Ces résultats permettent de pointer le petit nombre de scores entièrement nuls ainsi qu’une forte disparité des performances des sujets en difficultés. Ces deux caractéristiques, loin d’être une exception propre à l’illettrisme, se retrouvent chez les enfants dyslexiques. Ainsi, Casalis et Sprenger-Charolles (1996) montrent que les dyslexiques obtiennent des moyennes de résultats inférieurs aux normolecteurs à une série d’épreuves métaphonémiques. Mais les auteurs constatent que les performances des dyslexiques sont très étalées, variant entre 0% et 100% de bonnes réponses. Par ailleurs, dans l’étude de Ramus et al. (2003), la population dyslexique se démarque de la population contrôle par des écart-types plus élevés. Par exemple, pour le temps de dénomination d’image, le temps moyen du groupe contrôle est de 54,5 millisecondes (+/- 7) contre 68,4 millisecondes (+/- 15,4) pour le groupe dyslexique. Cela signifie que les scores de cette population sont largement étalés et renvoient à l’hétérogénéité de la population. On peut imaginer qu’une analyse de la variabilité des résultats de chaque individu entre toutes les épreuves aurait procuré des informations concernant la nature de la dyslexie de chacun.

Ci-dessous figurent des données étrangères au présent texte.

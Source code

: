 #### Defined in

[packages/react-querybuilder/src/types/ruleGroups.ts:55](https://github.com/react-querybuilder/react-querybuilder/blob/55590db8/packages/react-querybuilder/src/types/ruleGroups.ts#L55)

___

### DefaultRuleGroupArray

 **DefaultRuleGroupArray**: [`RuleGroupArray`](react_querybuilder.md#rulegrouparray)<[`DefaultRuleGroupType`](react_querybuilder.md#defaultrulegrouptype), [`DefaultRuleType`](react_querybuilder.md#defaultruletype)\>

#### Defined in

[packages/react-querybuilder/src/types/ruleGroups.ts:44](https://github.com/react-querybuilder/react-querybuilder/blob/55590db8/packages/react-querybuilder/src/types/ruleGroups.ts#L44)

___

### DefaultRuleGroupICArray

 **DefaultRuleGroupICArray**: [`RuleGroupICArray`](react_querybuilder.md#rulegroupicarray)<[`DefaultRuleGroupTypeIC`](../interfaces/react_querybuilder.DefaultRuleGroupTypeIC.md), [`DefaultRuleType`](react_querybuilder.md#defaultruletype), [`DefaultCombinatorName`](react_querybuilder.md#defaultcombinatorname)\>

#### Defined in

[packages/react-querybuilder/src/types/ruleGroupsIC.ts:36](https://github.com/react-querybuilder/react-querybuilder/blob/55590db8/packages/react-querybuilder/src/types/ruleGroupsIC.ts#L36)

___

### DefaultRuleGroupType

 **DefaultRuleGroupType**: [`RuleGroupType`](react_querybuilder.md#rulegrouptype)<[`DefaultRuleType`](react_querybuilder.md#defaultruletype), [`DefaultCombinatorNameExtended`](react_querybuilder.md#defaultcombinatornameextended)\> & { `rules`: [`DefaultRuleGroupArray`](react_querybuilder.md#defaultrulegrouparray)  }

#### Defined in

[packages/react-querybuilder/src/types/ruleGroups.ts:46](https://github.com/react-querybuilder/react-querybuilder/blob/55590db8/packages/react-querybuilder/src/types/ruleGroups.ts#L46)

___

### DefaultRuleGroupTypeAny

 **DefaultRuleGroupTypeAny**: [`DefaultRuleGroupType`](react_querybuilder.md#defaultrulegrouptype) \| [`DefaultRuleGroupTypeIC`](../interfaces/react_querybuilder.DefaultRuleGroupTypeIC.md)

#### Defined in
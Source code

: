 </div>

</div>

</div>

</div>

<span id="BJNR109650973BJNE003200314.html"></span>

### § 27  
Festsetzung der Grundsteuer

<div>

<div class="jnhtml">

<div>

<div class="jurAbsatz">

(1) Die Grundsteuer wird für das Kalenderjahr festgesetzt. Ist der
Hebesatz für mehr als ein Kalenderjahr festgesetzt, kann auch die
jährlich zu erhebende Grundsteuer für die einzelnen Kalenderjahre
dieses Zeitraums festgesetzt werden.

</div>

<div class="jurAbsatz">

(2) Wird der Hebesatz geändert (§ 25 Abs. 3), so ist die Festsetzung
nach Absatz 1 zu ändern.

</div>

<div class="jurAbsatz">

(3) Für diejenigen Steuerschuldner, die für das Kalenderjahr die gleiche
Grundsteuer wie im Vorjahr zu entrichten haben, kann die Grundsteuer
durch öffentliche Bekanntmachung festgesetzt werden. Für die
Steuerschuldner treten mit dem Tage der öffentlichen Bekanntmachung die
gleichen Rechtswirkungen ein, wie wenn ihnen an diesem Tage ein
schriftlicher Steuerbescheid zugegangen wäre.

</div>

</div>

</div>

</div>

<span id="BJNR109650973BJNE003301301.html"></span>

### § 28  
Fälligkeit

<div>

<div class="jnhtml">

Vernon et Ferreiro (1999) suggèrent que la mesure de la conscience phonologique ne devrait pas se situer dans un raisonnement en « tout ou rien », basé sur la comptabilisation du nombre de réussites et d’échecs, car « le développement n’est pas la substitution d’un type de réponse (aucune segmentation) à un autre (segmentation complète) » (Vernon et Ferreiro, 1999, p.410). Notre position est en accord avec ce dernier point de vue. Ainsi avons-nous montré (Petiot, 1996) que de bons identificateurs adultes n’ont pas toujours une représentation explicite et claire du fait que ce sont les phonèmes, et non pas les syllabes, qui constituent les plus petits éléments de la parole. En effet, une étude portant sur les capacités métaphonologiques de 22 sujets en situation d’illettrisme et de 25 étudiants bons identificateurs 9 , montre que, si l’unité sur laquelle doit porter l’analyse n’est pas spécifiée dans la consigne, les sujets étudiants ont tendance dans leur grande majorité à supprimer la syllabe, aucun sujet ne manipulant de lui-même le phonème. Ce n’est que lorsque la consigne est clairement explicite, illustrée par des exemples, que les sujets étudiants manipulent le phonème et obtiennent des résultats significativement différents des sujets en situation d’illettrisme.

Notes
9.

Les étudiants ne sont pas issus de filières de Psychologie, de Sciences de l’Education, de linguistique, ni d’IUFM.